━━━ Recorded information ━━━

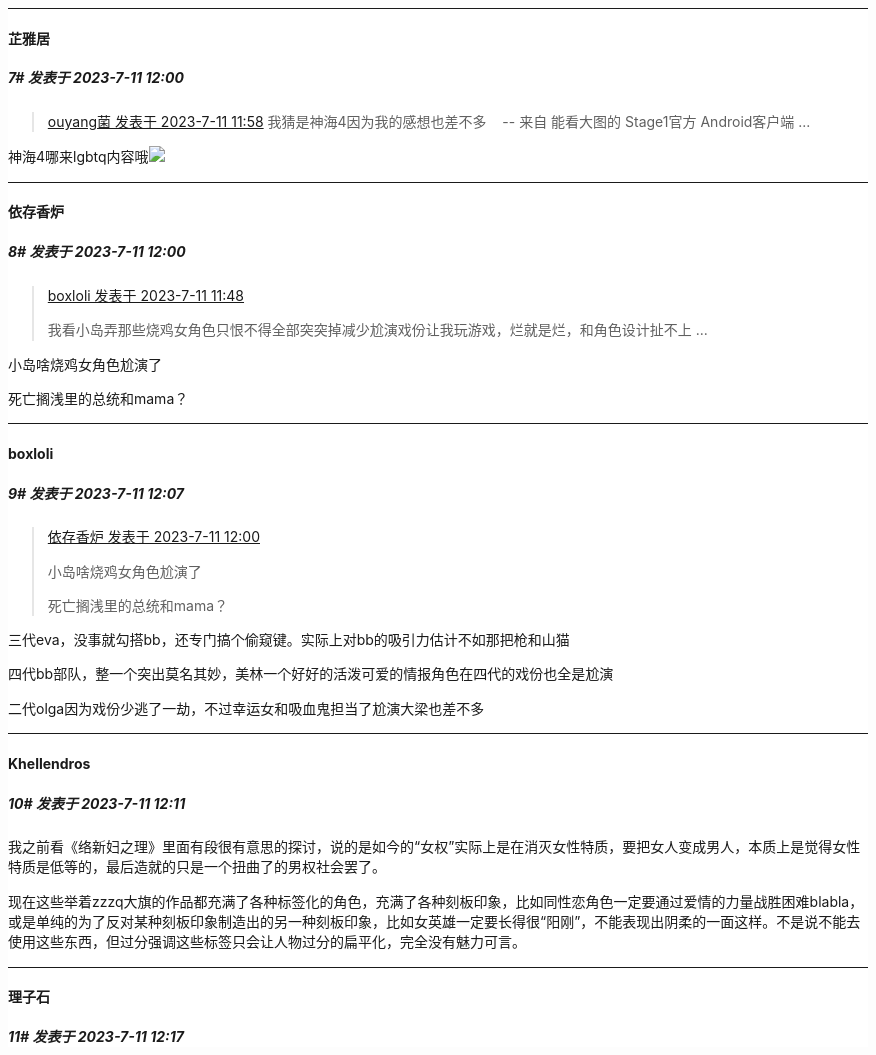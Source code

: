 *****

####  芷雅居  
##### 7#       发表于 2023-7-11 12:00

<blockquote><a href="httphttps://bbs.saraba1st.com/2b/forum.php?mod=redirect&amp;goto=findpost&amp;pid=61626429&amp;ptid=2143934" target="_blank">ouyang菌 发表于 2023-7-11 11:58</a>
 我猜是神海4因为我的感想也差不多    -- 来自 能看大图的 Stage1官方 Android客户端 ...</blockquote>
神海4哪来lgbtq内容哦<img src="https://static.saraba1st.com/image/smiley/face2017/009.gif" referrerpolicy="no-referrer">

*****

####  依存香炉  
##### 8#       发表于 2023-7-11 12:00

<blockquote><a href="httphttps://bbs.saraba1st.com/2b/forum.php?mod=redirect&amp;goto=findpost&amp;pid=61626343&amp;ptid=2143934" target="_blank">boxloli 发表于 2023-7-11 11:48</a>

我看小岛弄那些烧鸡女角色只恨不得全部突突掉减少尬演戏份让我玩游戏，烂就是烂，和角色设计扯不上 ...</blockquote>
小岛啥烧鸡女角色尬演了

死亡搁浅里的总统和mama？

*****

####  boxloli  
##### 9#       发表于 2023-7-11 12:07

<blockquote><a href="httphttps://bbs.saraba1st.com/2b/forum.php?mod=redirect&amp;goto=findpost&amp;pid=61626442&amp;ptid=2143934" target="_blank">依存香炉 发表于 2023-7-11 12:00</a>

小岛啥烧鸡女角色尬演了

死亡搁浅里的总统和mama？</blockquote>
三代eva，没事就勾搭bb，还专门搞个偷窥键。实际上对bb的吸引力估计不如那把枪和山猫

四代bb部队，整一个突出莫名其妙，美林一个好好的活泼可爱的情报角色在四代的戏份也全是尬演

二代olga因为戏份少逃了一劫，不过幸运女和吸血鬼担当了尬演大梁也差不多

*****

####  Khellendros  
##### 10#       发表于 2023-7-11 12:11

我之前看《络新妇之理》里面有段很有意思的探讨，说的是如今的“女权”实际上是在消灭女性特质，要把女人变成男人，本质上是觉得女性特质是低等的，最后造就的只是一个扭曲了的男权社会罢了。

现在这些举着zzzq大旗的作品都充满了各种标签化的角色，充满了各种刻板印象，比如同性恋角色一定要通过爱情的力量战胜困难blabla，或是单纯的为了反对某种刻板印象制造出的另一种刻板印象，比如女英雄一定要长得很“阳刚”，不能表现出阴柔的一面这样。不是说不能去使用这些东西，但过分强调这些标签只会让人物过分的扁平化，完全没有魅力可言。

*****

####  理子石  
##### 11#       发表于 2023-7-11 12:17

━━━

Problem statement: Skipping any pictures, copy the entries exactly as they appear.

Written solution:
Source code

: *****

####  芷雅居  
##### 7#       发表于 2023-7-11 12:00

<blockquote><a href="httphttps://bbs.saraba1st.com/2b/forum.php?mod=redirect&amp;goto=findpost&amp;pid=61626429&amp;ptid=2143934" target="_blank">ouyang菌 发表于 2023-7-11 11:58</a>
 我猜是神海4因为我的感想也差不多    -- 来自 能看大图的 Stage1官方 Android客户端 ...</blockquote>
神海4哪来lgbtq内容哦<img src="https://static.saraba1st.com/image/smiley/face2017/009.gif" referrerpolicy="no-referrer">

*****

####  依存香炉  
##### 8#       发表于 2023-7-11 12:00

<blockquote><a href="httphttps://bbs.saraba1st.com/2b/forum.php?mod=redirect&amp;goto=findpost&amp;pid=61626343&amp;ptid=2143934" target="_blank">boxloli 发表于 2023-7-11 11:48</a>

我看小岛弄那些烧鸡女角色只恨不得全部突突掉减少尬演戏份让我玩游戏，烂就是烂，和角色设计扯不上 ...</blockquote>
小岛啥烧鸡女角色尬演了

死亡搁浅里的总统和mama？

*****

####  boxloli  
##### 9#       发表于 2023-7-11 12:07

<blockquote><a href="httphttps://bbs.saraba1st.com/2b/forum.php?mod=redirect&amp;goto=findpost&amp;pid=61626442&amp;ptid=2143934" target="_blank">依存香炉 发表于 2023-7-11 12:00</a>

小岛啥烧鸡女角色尬演了

死亡搁浅里的总统和mama？</blockquote>
三代eva，没事就勾搭bb，还专门搞个偷窥键。实际上对bb的吸引力估计不如那把枪和山猫

四代bb部队，整一个突出莫名其妙，美林一个好好的活泼可爱的情报角色在四代的戏份也全是尬演

二代olga因为戏份少逃了一劫，不过幸运女和吸血鬼担当了尬演大梁也差不多

*****

####  Khellendros  
##### 10#       发表于 2023-7-11 12:11

我之前看《络新妇之理》里面有段很有意思的探讨，说的是如今的“女权”实际上是在消灭女性特质，要把女人变成男人，本质上是觉得女性特质是低等的，最后造就的只是一个扭曲了的男权社会罢了。

现在这些举着zzzq大旗的作品都充满了各种标签化的角色，充满了各种刻板印象，比如同性恋角色一定要通过爱情的力量战胜困难blabla，或是单纯的为了反对某种刻板印象制造出的另一种刻板印象，比如女英雄一定要长得很“阳刚”，不能表现出阴柔的一面这样。不是说不能去使用这些东西，但过分强调这些标签只会让人物过分的扁平化，完全没有魅力可言。

*****

####  理子石  
##### 11#       发表于 2023-7-11 12:17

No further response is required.